**AVAILABLE DATA**
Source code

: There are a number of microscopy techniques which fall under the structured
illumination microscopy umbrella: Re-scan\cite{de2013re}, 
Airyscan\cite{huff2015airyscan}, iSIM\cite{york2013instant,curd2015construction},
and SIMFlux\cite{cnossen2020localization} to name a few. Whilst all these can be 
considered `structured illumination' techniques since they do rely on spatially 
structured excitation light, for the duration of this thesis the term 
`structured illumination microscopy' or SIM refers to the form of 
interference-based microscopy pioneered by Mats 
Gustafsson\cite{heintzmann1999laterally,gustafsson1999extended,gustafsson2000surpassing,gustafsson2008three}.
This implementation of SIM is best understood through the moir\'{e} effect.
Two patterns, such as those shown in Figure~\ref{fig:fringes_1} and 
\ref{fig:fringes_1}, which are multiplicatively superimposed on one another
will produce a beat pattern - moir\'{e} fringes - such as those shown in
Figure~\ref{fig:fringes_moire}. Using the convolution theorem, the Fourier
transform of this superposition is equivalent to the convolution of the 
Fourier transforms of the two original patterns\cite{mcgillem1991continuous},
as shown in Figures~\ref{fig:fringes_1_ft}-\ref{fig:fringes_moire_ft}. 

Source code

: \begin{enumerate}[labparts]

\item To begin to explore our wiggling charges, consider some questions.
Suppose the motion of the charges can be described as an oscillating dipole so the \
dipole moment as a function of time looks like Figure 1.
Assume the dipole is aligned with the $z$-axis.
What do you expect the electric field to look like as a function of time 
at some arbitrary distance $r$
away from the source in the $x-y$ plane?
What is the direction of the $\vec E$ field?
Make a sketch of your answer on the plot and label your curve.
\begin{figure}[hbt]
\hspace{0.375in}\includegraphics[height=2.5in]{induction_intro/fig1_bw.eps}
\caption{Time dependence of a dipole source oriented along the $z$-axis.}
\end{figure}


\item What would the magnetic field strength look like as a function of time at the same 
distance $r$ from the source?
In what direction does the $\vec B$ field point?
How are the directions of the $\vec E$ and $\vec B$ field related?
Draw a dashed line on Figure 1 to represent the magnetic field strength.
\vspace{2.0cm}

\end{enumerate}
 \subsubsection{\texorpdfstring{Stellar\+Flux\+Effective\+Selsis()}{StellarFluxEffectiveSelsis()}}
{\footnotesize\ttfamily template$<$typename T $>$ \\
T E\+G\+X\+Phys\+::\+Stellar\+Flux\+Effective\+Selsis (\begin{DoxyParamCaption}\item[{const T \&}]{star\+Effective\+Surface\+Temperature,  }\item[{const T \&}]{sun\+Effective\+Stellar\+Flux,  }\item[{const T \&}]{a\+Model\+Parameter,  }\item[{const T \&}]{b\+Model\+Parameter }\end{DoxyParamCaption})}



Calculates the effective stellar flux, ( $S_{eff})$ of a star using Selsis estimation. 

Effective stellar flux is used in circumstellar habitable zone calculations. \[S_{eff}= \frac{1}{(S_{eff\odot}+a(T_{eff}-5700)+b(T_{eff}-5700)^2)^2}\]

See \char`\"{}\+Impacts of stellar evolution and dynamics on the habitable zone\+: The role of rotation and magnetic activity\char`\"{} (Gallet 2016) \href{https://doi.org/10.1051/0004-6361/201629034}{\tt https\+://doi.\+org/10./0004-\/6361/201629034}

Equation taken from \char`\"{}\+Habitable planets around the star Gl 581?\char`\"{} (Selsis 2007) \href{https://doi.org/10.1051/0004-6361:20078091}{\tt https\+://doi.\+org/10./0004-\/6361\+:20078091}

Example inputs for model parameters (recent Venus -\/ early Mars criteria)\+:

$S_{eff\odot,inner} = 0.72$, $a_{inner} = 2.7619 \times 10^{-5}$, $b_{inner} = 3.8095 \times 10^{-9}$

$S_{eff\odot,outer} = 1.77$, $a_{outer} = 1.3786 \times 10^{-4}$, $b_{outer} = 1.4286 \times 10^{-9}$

**EXERCISE REQUIREMENTS**
Print each entry above word for word, leaving none out.

**RESPONSE TO THE EXERCISE**
Source code

: There are a number of microscopy techniques which fall under the structured
illumination microscopy umbrella: Re-scan\cite{de2013re}, 
Airyscan\cite{huff2015airyscan}, iSIM\cite{york2013instant,curd2015construction},
and SIMFlux\cite{cnossen2020localization} to name a few. Whilst all these can be 
considered `structured illumination' techniques since they do rely on spatially 
structured excitation light, for the duration of this thesis the term 
`structured illumination microscopy' or SIM refers to the form of 
interference-based microscopy pioneered by Mats 
Gustafsson\cite{heintzmann1999laterally,gustafsson1999extended,gustafsson2000surpassing,gustafsson2008three}.
This implementation of SIM is best understood through the moir\'{e} effect.
Two patterns, such as those shown in Figure~\ref{fig:fringes_1} and 
\ref{fig:fringes_1}, which are multiplicatively superimposed on one another
will produce a beat pattern - moir\'{e} fringes - such as those shown in
Figure~\ref{fig:fringes_moire}. Using the convolution theorem, the Fourier
transform of this superposition is equivalent to the convolution of the 
Fourier transforms of the two original patterns\cite{mcgillem1991continuous},
as shown in Figures~\ref{fig:fringes_1_ft}-\ref{fig:fringes_moire_ft}. 

Source code

: \begin{enumerate}[labparts]

\item To begin to explore our wiggling charges, consider some questions.
Suppose the motion of the charges can be described as an oscillating dipole so the \
dipole moment as a function of time looks like Figure 1.
Assume the dipole is aligned with the $z$-axis.
What do you expect the electric field to look like as a function of time 
at some arbitrary distance $r$
away from the source in the $x-y$ plane?
What is the direction of the $\vec E$ field?
Make a sketch of your answer on the plot and label your curve.
\begin{figure}[hbt]
\hspace{0.375in}\includegraphics[height=2.5in]{induction_intro/fig1_bw.eps}
\caption{Time dependence of a dipole source oriented along the $z$-axis.}
\end{figure}


\item What would the magnetic field strength look like as a function of time at the same 
distance $r$ from the source?
In what direction does the $\vec B$ field point?
How are the directions of the $\vec E$ and $\vec B$ field related?
Draw a dashed line on Figure 1 to represent the magnetic field strength.
\vspace{2.0cm}

\end{enumerate}
 \subsubsection{\texorpdfstring{Stellar\+Flux\+Effective\+Selsis()}{StellarFluxEffectiveSelsis()}}
{\footnotesize\ttfamily template$<$typename T $>$ \\
T E\+G\+X\+Phys\+::\+Stellar\+Flux\+Effective\+Selsis (\begin{DoxyParamCaption}\item[{const T \&}]{star\+Effective\+Surface\+Temperature,  }\item[{const T \&}]{sun\+Effective\+Stellar\+Flux,  }\item[{const T \&}]{a\+Model\+Parameter,  }\item[{const T \&}]{b\+Model\+Parameter }\end{DoxyParamCaption})}



Calculates the effective stellar flux, ( $S_{eff})$ of a star using Selsis estimation. 

Effective stellar flux is used in circumstellar habitable zone calculations. \[S_{eff}= \frac{1}{(S_{eff\odot}+a(T_{eff}-5700)+b(T_{eff}-5700)^2)^2}\]

See \char`\"{}\+Impacts of stellar evolution and dynamics on the habitable zone\+: The role of rotation and magnetic activity\char`\"{} (Gallet 2016) \href{https://doi.org/10.1051/0004-6361/201629034}{\tt https\+://doi.\+org/10./0004-\/6361/201629034}

Equation taken from \char`\"{}\+Habitable planets around the star Gl 581?\char`\"{} (Selsis 2007) \href{https://doi.org/10.1051/0004-6361:20078091}{\tt https\+://doi.\+org/10./0004-\/6361\+:20078091}

Example inputs for model parameters (recent Venus -\/ early Mars criteria)\+:

$S_{eff\odot,inner} = 0.72$, $a_{inner} = 2.7619 \times 10^{-5}$, $b_{inner} = 3.8095 \times 10^{-9}$

$S_{eff\odot,outer} = 1.77$, $a_{outer} = 1.3786 \times 10^{-4}$, $b_{outer} = 1.4286 \times 10^{-9}$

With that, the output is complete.